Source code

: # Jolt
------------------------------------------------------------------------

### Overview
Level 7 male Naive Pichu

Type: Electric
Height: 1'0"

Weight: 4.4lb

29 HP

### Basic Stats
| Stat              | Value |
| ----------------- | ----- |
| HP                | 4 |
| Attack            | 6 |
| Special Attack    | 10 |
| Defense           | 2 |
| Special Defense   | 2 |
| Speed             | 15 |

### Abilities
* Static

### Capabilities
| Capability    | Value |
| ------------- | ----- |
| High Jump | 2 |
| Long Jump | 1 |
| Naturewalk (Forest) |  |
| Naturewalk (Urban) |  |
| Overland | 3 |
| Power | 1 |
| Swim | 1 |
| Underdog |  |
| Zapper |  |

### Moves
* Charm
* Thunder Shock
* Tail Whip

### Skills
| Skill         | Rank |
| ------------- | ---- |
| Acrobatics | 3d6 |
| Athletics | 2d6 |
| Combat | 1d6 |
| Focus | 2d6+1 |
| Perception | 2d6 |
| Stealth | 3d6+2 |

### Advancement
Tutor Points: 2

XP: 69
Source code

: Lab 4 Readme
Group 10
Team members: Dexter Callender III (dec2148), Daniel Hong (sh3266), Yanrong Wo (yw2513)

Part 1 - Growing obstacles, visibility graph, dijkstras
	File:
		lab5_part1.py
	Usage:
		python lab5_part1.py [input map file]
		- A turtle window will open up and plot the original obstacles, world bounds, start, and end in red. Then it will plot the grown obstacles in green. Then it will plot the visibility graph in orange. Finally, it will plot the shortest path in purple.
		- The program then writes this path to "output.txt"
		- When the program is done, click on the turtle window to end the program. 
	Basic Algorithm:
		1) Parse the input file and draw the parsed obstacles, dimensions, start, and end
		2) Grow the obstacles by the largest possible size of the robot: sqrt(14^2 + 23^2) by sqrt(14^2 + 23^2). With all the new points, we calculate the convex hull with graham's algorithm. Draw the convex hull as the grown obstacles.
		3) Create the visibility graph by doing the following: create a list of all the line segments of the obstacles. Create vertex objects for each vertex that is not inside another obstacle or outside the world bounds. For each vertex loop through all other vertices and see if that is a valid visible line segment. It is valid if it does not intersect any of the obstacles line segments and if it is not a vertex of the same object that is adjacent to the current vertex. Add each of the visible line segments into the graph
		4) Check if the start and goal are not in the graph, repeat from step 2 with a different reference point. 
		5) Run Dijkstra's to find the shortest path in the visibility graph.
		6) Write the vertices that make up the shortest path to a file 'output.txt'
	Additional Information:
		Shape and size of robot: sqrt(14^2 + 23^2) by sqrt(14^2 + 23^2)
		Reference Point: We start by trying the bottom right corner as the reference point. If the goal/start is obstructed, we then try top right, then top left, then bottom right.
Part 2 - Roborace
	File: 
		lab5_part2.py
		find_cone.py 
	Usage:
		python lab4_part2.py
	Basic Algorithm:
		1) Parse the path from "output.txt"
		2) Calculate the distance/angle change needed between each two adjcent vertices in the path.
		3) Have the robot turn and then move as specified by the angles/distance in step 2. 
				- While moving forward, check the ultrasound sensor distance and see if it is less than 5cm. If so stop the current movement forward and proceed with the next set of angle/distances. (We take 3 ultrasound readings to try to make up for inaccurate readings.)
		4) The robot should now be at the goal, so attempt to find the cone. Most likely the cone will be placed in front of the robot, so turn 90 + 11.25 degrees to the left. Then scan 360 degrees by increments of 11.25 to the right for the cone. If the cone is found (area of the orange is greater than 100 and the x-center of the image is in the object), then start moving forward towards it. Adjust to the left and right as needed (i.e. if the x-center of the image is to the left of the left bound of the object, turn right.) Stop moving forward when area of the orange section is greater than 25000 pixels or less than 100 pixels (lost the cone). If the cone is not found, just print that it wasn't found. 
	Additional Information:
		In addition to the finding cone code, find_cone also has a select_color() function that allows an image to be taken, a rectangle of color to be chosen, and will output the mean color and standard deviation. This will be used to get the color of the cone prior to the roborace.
▬▬▬
## What to do:
Using the records above, write out exactly the lines between the one holding "High Jump | 2 |" and the one holding "2) Grow the", inclusive; leave everything else out.

## Exercise response:
| High Jump | 2 |
| Long Jump | 1 |
| Naturewalk (Forest) |  |
| Naturewalk (Urban) |  |
| Overland | 3 |
| Power | 1 |
| Swim | 1 |
| Underdog |  |
| Zapper |  |

### Moves
* Charm
* Thunder Shock
* Tail Whip

### Skills
| Skill         | Rank |
| ------------- | ---- |
| Acrobatics | 3d6 |
| Athletics | 2d6 |
| Combat | 1d6 |
| Focus | 2d6+1 |
| Perception | 2d6 |
| Stealth | 3d6+2 |

### Advancement
Tutor Points: 2

XP: 69
Source code

: Lab 4 Readme
Group 10
Team members: Dexter Callender III (dec2148), Daniel Hong (sh3266), Yanrong Wo (yw2513)

Part 1 - Growing obstacles, visibility graph, dijkstras
	File:
		lab5_part1.py
	Usage:
		python lab5_part1.py [input map file]
		- A turtle window will open up and plot the original obstacles, world bounds, start, and end in red. Then it will plot the grown obstacles in green. Then it will plot the visibility graph in orange. Finally, it will plot the shortest path in purple.
		- The program then writes this path to "output.txt"
		- When the program is done, click on the turtle window to end the program. 
	Basic Algorithm:
		1) Parse the input file and draw the parsed obstacles, dimensions, start, and end
		2) Grow the obstacles by the largest possible size of the robot: sqrt(14^2 + 23^2) by sqrt(14^2 + 23^2). With all the new points, we calculate the convex hull with graham's algorithm. Draw the convex hull as the grown obstacles.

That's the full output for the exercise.